* **WORK ITEM**:
Print each entry below precisely as shown.

-*-*-

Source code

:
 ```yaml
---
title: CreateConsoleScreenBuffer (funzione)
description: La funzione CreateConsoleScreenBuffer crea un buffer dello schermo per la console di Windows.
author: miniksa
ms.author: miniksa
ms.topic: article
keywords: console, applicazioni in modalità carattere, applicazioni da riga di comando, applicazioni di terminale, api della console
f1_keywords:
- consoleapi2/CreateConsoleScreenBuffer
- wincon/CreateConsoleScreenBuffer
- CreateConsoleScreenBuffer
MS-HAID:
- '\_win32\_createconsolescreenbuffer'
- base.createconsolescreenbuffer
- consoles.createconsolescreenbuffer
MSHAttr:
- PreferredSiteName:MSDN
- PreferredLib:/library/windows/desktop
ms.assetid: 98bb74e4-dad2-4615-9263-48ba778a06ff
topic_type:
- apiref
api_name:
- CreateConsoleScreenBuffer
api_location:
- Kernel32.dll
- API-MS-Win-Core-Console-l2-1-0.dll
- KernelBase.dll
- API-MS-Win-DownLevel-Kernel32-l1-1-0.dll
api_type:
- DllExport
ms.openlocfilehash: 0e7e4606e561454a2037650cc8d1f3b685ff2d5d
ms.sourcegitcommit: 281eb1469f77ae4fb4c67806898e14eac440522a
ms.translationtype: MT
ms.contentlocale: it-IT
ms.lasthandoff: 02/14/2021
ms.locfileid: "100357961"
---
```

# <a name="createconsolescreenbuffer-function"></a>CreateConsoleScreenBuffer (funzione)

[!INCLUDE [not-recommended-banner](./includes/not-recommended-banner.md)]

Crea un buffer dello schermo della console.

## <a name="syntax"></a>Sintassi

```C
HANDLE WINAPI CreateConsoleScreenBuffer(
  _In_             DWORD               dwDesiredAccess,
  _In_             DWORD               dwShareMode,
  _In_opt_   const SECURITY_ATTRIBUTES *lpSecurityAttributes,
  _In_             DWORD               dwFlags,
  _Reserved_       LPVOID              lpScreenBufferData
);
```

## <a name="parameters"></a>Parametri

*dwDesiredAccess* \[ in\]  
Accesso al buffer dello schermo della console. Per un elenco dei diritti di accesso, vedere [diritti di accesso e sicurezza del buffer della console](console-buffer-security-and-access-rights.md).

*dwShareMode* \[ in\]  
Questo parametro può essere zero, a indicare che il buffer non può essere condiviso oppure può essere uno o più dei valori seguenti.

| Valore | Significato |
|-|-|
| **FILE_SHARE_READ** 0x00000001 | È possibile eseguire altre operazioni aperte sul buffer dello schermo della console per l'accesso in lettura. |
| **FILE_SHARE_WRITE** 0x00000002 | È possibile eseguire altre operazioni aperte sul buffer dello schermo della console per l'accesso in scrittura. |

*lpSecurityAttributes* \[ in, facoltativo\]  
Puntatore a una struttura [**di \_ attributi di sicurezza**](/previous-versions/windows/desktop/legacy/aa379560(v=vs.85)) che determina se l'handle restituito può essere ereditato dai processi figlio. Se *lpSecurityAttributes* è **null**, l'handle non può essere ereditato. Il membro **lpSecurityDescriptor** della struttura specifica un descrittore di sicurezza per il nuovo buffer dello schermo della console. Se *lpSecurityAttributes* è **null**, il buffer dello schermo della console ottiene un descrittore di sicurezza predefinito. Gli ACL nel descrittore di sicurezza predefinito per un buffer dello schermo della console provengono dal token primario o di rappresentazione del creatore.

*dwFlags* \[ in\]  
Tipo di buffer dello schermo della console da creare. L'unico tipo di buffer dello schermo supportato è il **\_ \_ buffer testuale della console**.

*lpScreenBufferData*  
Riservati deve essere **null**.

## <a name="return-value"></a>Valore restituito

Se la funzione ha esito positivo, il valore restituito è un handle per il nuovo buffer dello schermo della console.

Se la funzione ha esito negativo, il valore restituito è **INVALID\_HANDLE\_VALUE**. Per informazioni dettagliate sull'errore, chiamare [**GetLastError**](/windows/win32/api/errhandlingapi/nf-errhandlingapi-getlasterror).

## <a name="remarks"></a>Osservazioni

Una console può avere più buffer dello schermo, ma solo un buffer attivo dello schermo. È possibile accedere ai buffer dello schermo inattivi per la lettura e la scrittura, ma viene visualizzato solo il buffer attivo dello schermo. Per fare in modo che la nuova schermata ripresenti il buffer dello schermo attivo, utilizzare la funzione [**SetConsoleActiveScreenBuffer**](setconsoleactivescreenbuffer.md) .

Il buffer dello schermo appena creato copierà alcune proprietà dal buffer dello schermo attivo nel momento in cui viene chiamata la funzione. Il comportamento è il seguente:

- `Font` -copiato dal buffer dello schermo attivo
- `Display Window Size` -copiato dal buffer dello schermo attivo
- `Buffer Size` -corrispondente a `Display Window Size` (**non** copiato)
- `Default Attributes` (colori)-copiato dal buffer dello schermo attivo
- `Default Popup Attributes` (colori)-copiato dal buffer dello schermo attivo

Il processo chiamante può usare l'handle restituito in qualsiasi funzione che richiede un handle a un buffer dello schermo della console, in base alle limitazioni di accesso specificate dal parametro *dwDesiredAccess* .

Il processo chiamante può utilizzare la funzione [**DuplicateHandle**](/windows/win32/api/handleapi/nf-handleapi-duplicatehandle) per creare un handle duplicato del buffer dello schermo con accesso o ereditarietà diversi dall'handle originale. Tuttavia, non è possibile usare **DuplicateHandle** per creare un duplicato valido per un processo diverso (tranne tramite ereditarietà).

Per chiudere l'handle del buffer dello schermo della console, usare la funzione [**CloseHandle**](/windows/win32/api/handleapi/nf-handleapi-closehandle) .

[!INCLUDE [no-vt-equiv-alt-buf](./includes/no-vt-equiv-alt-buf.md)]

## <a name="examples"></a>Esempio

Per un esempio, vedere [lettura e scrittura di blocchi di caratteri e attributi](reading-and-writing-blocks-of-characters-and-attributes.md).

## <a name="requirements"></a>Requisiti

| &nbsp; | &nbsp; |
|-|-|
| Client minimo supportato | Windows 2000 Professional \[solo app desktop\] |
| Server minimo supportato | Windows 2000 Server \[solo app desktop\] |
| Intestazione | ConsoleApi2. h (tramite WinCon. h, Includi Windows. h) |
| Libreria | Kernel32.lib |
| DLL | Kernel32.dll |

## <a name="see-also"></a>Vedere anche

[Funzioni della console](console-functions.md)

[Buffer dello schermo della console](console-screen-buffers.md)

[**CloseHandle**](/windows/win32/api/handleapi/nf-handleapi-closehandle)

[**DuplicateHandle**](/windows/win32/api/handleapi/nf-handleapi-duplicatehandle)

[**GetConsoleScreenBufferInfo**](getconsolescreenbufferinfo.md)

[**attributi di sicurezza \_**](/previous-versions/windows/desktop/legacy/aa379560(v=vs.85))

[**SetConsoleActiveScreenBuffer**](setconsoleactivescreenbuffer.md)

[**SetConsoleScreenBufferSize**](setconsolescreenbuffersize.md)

-*-*-

* **FINISHED TASK**:
Source code

:
 ```yaml
---
title: CreateConsoleScreenBuffer (funzione)
description: La funzione CreateConsoleScreenBuffer crea un buffer dello schermo per la console di Windows.
author: miniksa
ms.author: miniksa
ms.topic: article
keywords: console, applicazioni in modalità carattere, applicazioni da riga di comando, applicazioni di terminale, api della console
f1_keywords:
- consoleapi2/CreateConsoleScreenBuffer
- wincon/CreateConsoleScreenBuffer
- CreateConsoleScreenBuffer
MS-HAID:
- '\_win32\_createconsolescreenbuffer'
- base.createconsolescreenbuffer
- consoles.createconsolescreenbuffer
MSHAttr:
- PreferredSiteName:MSDN
- PreferredLib:/library/windows/desktop
ms.assetid: 98bb74e4-dad2-4615-9263-48ba778a06ff
topic_type:
- apiref
api_name:
- CreateConsoleScreenBuffer
api_location:
- Kernel32.dll
- API-MS-Win-Core-Console-l2-1-0.dll
- KernelBase.dll
- API-MS-Win-DownLevel-Kernel32-l1-1-0.dll
api_type:
- DllExport
ms.openlocfilehash: 0e7e4606e561454a2037650cc8d1f3b685ff2d5d
ms.sourcegitcommit: 281eb1469f77ae4fb4c67806898e14eac440522a
ms.translationtype: MT
ms.contentlocale: it-IT
ms.lasthandoff: 02/14/2021
ms.locfileid: "100357961"
---
```

# <a name="createconsolescreenbuffer-function"></a>CreateConsoleScreenBuffer (funzione)

[!INCLUDE [not-recommended-banner](./includes/not-recommended-banner.md)]

Crea un buffer dello schermo della console.

## <a name="syntax"></a>Sintassi

```C
HANDLE WINAPI CreateConsoleScreenBuffer(
  _In_             DWORD               dwDesiredAccess,
  _In_             DWORD               dwShareMode,
  _In_opt_   const SECURITY_ATTRIBUTES *lpSecurityAttributes,
  _In_             DWORD               dwFlags,
  _Reserved_       LPVOID              lpScreenBufferData
);
```

## <a name="parameters"></a>Parametri

*dwDesiredAccess* \[ in\]  
Accesso al buffer dello schermo della console. Per un elenco dei diritti di accesso, vedere [diritti di accesso e sicurezza del buffer della console](console-buffer-security-and-access-rights.md).

*dwShareMode* \[ in\]  
Questo parametro può essere zero, a indicare che il buffer non può essere condiviso oppure può essere uno o più dei valori seguenti.

| Valore | Significato |
|-|-|
| **FILE_SHARE_READ** 0x00000001 | È possibile eseguire altre operazioni aperte sul buffer dello schermo della console per l'accesso in lettura. |
| **FILE_SHARE_WRITE** 0x00000002 | È possibile eseguire altre operazioni aperte sul buffer dello schermo della console per l'accesso in scrittura. |

*lpSecurityAttributes* \[ in, facoltativo\]  
Puntatore a una struttura [**di \_ attributi di sicurezza**](/previous-versions/windows/desktop/legacy/aa379560(v=vs.85)) che determina se l'handle restituito può essere ereditato dai processi figlio. Se *lpSecurityAttributes* è **null**, l'handle non può essere ereditato. Il membro **lpSecurityDescriptor** della struttura specifica un descrittore di sicurezza per il nuovo buffer dello schermo della console. Se *lpSecurityAttributes* è **null**, il buffer dello schermo della console ottiene un descrittore di sicurezza predefinito. Gli ACL nel descrittore di sicurezza predefinito per un buffer dello schermo della console provengono dal token primario o di rappresentazione del creatore.

*dwFlags* \[ in\]  
Tipo di buffer dello schermo della console da creare. L'unico tipo di buffer dello schermo supportato è il **\_ \_ buffer testuale della console**.

*lpScreenBufferData*  
Riservati deve essere **null**.

## <a name="return-value"></a>Valore restituito

Se la funzione ha esito positivo, il valore restituito è un handle per il nuovo buffer dello schermo della console.

Se la funzione ha esito negativo, il valore restituito è **INVALID\_HANDLE\_VALUE**. Per informazioni dettagliate sull'errore, chiamare [**GetLastError**](/windows/win32/api/errhandlingapi/nf-errhandlingapi-getlasterror).

## <a name="remarks"></a>Osservazioni

Una console può avere più buffer dello schermo, ma solo un buffer attivo dello schermo. È possibile accedere ai buffer dello schermo inattivi per la lettura e la scrittura, ma viene visualizzato solo il buffer attivo dello schermo. Per fare in modo che la nuova schermata ripresenti il buffer dello schermo attivo, utilizzare la funzione [**SetConsoleActiveScreenBuffer**](setconsoleactivescreenbuffer.md) .

Il buffer dello schermo appena creato copierà alcune proprietà dal buffer dello schermo attivo nel momento in cui viene chiamata la funzione. Il comportamento è il seguente:

- `Font` -copiato dal buffer dello schermo attivo
- `Display Window Size` -copiato dal buffer dello schermo attivo
- `Buffer Size` -corrispondente a `Display Window Size` (**non** copiato)
- `Default Attributes` (colori)-copiato dal buffer dello schermo attivo
- `Default Popup Attributes` (colori)-copiato dal buffer dello schermo attivo

Il processo chiamante può usare l'handle restituito in qualsiasi funzione che richiede un handle a un buffer dello schermo della console, in base alle limitazioni di accesso specificate dal parametro *dwDesiredAccess* .

Il processo chiamante può utilizzare la funzione [**DuplicateHandle**](/windows/win32/api/handleapi/nf-handleapi-duplicatehandle) per creare un handle duplicato del buffer dello schermo con accesso o ereditarietà diversi dall'handle originale. Tuttavia, non è possibile usare **DuplicateHandle** per creare un duplicato valido per un processo diverso (tranne tramite ereditarietà).

Per chiudere l'handle del buffer dello schermo della console, usare la funzione [**CloseHandle**](/windows/win32/api/handleapi/nf-handleapi-closehandle) .

[!INCLUDE [no-vt-equiv-alt-buf](./includes/no-vt-equiv-alt-buf.md)]

## <a name="examples"></a>Esempio

Per un esempio, vedere [lettura e scrittura di blocchi di caratteri e attributi](reading-and-writing-blocks-of-characters-and-attributes.md).

## <a name="requirements"></a>Requisiti

| &nbsp; | &nbsp; |
|-|-|
| Client minimo supportato | Windows 2000 Professional \[solo app desktop\] |
| Server minimo supportato | Windows 2000 Server \[solo app desktop\] |
| Intestazione | ConsoleApi2. h (tramite WinCon. h, Includi Windows. h) |
| Libreria | Kernel32.lib |
| DLL | Kernel32.dll |

## <a name="see-also"></a>Vedere anche

[Funzioni della console](console-functions.md)

[Buffer dello schermo della console](console-screen-buffers.md)

[**CloseHandle**](/windows/win32/api/handleapi/nf-handleapi-closehandle)

[**DuplicateHandle**](/windows/win32/api/handleapi/nf-handleapi-duplicatehandle)

[**GetConsoleScreenBufferInfo**](getconsolescreenbufferinfo.md)

[**attributi di sicurezza \_**](/previous-versions/windows/desktop/legacy/aa379560(v=vs.85))

[**SetConsoleActiveScreenBuffer**](setconsoleactivescreenbuffer.md)

[**SetConsoleScreenBufferSize**](setconsolescreenbuffersize.md)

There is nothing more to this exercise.